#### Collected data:
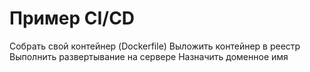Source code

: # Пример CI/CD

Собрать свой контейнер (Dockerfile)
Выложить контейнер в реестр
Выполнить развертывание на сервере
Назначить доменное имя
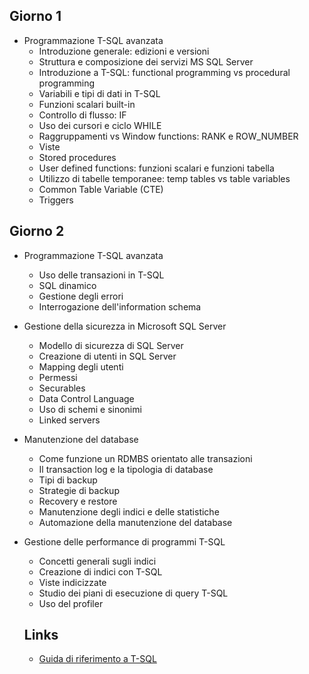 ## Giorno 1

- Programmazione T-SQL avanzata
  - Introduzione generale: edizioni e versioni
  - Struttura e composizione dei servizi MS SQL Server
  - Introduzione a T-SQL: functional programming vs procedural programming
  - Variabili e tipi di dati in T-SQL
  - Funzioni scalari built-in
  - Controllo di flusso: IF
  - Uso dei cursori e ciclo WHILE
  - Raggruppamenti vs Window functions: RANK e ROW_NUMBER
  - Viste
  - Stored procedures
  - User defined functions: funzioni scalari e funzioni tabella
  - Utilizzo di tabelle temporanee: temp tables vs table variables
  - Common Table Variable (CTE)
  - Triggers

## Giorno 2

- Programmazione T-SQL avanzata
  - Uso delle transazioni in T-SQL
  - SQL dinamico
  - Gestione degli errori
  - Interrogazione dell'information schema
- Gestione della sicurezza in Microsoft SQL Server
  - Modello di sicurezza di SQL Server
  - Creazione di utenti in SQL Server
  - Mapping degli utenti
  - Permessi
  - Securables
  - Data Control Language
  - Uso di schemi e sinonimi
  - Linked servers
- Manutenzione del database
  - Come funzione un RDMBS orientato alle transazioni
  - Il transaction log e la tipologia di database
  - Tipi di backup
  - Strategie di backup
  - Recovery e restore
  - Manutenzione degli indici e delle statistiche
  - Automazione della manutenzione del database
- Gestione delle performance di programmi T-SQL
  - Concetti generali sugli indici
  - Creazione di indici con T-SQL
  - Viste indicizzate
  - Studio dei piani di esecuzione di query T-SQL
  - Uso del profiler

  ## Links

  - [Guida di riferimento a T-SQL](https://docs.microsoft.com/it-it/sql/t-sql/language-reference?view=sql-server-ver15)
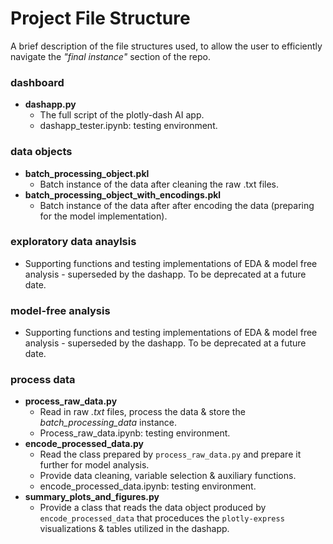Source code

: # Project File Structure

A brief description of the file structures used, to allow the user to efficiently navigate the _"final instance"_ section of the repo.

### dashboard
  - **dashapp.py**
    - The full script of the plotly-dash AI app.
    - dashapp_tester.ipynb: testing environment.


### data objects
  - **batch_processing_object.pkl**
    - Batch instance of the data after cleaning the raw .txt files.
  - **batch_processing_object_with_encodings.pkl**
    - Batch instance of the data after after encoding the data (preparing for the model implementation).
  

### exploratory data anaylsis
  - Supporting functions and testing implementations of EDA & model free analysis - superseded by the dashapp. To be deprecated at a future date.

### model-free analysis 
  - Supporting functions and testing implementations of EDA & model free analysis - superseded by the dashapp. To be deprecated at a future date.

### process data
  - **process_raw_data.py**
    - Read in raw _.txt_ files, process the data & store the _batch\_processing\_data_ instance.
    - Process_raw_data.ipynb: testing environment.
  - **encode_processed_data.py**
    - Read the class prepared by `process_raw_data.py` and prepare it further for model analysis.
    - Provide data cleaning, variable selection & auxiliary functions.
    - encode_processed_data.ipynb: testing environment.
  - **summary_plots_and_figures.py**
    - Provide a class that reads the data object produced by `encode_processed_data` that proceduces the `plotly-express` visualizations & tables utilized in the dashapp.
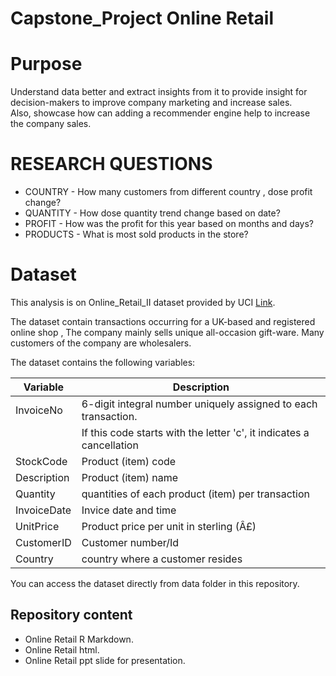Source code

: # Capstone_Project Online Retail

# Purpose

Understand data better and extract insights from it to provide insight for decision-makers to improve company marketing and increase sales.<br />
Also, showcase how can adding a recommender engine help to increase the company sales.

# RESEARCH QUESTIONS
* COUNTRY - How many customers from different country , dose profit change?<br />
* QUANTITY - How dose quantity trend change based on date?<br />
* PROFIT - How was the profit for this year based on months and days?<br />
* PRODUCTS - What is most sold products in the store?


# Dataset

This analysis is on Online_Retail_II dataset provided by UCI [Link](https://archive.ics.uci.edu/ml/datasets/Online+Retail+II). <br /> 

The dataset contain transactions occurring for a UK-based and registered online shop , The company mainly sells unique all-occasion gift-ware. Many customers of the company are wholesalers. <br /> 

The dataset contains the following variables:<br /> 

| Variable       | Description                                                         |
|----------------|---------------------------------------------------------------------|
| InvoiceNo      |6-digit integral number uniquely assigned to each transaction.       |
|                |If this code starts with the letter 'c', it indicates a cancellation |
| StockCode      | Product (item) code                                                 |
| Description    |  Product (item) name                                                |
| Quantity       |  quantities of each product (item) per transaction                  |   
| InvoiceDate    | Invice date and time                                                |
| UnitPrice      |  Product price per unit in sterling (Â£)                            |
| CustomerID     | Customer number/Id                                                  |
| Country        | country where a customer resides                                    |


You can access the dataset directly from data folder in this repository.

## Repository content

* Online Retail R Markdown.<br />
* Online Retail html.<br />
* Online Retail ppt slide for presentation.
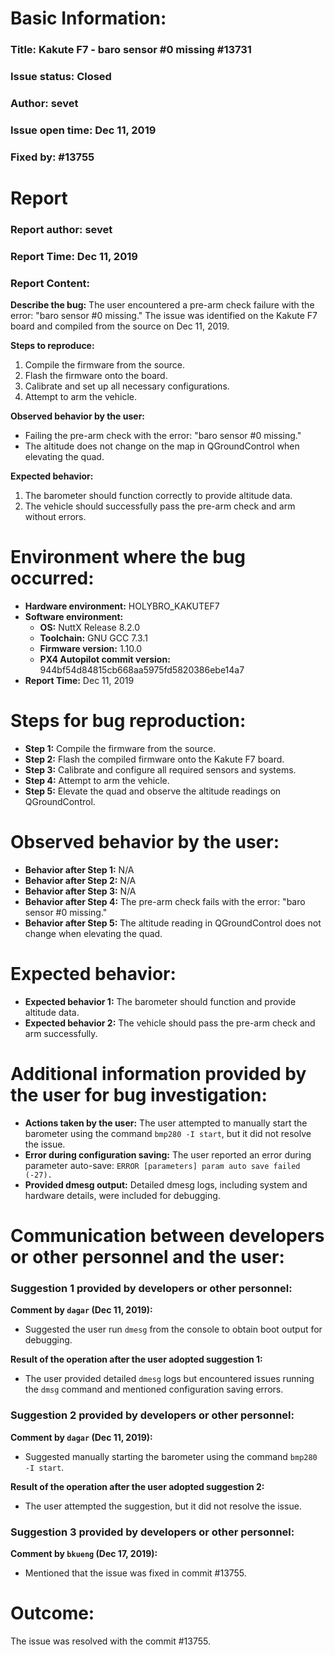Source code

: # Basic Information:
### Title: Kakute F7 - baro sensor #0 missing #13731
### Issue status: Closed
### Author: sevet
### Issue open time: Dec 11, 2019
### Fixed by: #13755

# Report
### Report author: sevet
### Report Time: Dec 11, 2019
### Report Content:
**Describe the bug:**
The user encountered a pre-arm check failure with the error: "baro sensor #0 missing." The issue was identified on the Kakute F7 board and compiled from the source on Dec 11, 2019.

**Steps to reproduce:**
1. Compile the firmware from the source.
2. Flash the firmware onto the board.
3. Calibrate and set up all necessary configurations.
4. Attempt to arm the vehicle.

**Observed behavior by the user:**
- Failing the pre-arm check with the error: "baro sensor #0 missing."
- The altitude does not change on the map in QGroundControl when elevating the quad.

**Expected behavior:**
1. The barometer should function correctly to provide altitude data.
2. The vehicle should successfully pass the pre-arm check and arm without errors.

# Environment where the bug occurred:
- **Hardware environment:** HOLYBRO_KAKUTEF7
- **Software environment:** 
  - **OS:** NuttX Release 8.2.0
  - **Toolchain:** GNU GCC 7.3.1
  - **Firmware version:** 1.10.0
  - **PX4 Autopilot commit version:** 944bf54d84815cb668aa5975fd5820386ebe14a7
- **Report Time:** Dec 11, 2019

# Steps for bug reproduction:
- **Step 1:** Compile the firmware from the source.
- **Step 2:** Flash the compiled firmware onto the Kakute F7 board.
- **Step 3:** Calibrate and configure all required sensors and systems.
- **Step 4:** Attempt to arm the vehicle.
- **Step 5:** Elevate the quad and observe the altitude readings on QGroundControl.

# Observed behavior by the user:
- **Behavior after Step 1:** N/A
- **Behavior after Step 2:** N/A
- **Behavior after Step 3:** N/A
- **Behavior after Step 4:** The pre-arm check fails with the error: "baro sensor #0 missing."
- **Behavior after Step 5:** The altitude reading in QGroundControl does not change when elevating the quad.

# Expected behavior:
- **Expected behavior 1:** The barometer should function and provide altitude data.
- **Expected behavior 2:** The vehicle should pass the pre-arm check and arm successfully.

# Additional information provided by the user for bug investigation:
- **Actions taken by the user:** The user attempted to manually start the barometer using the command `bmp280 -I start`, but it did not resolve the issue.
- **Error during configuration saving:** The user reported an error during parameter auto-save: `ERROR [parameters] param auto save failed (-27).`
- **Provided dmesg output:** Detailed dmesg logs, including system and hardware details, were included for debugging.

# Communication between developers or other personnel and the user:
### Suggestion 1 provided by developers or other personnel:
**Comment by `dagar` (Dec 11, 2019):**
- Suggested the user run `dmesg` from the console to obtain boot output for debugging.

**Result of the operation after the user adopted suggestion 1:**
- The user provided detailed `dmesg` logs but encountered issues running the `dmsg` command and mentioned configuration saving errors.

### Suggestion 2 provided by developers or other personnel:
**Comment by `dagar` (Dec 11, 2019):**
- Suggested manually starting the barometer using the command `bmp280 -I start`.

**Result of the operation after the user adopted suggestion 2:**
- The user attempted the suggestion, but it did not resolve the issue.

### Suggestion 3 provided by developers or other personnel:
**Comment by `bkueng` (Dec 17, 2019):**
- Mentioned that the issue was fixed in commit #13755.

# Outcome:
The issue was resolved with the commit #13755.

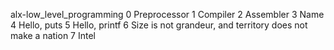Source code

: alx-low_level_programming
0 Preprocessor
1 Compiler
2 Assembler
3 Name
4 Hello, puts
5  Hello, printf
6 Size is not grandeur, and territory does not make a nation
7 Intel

#### TASK STATEMENT:
Filter the records, keeping only lines that contain "debugging", and show those lines.

#### COMPLETED TASK:
- **Provided dmesg output:** Detailed dmesg logs, including system and hardware details, were included for debugging.
- Suggested the user run `dmesg` from the console to obtain boot output for debugging.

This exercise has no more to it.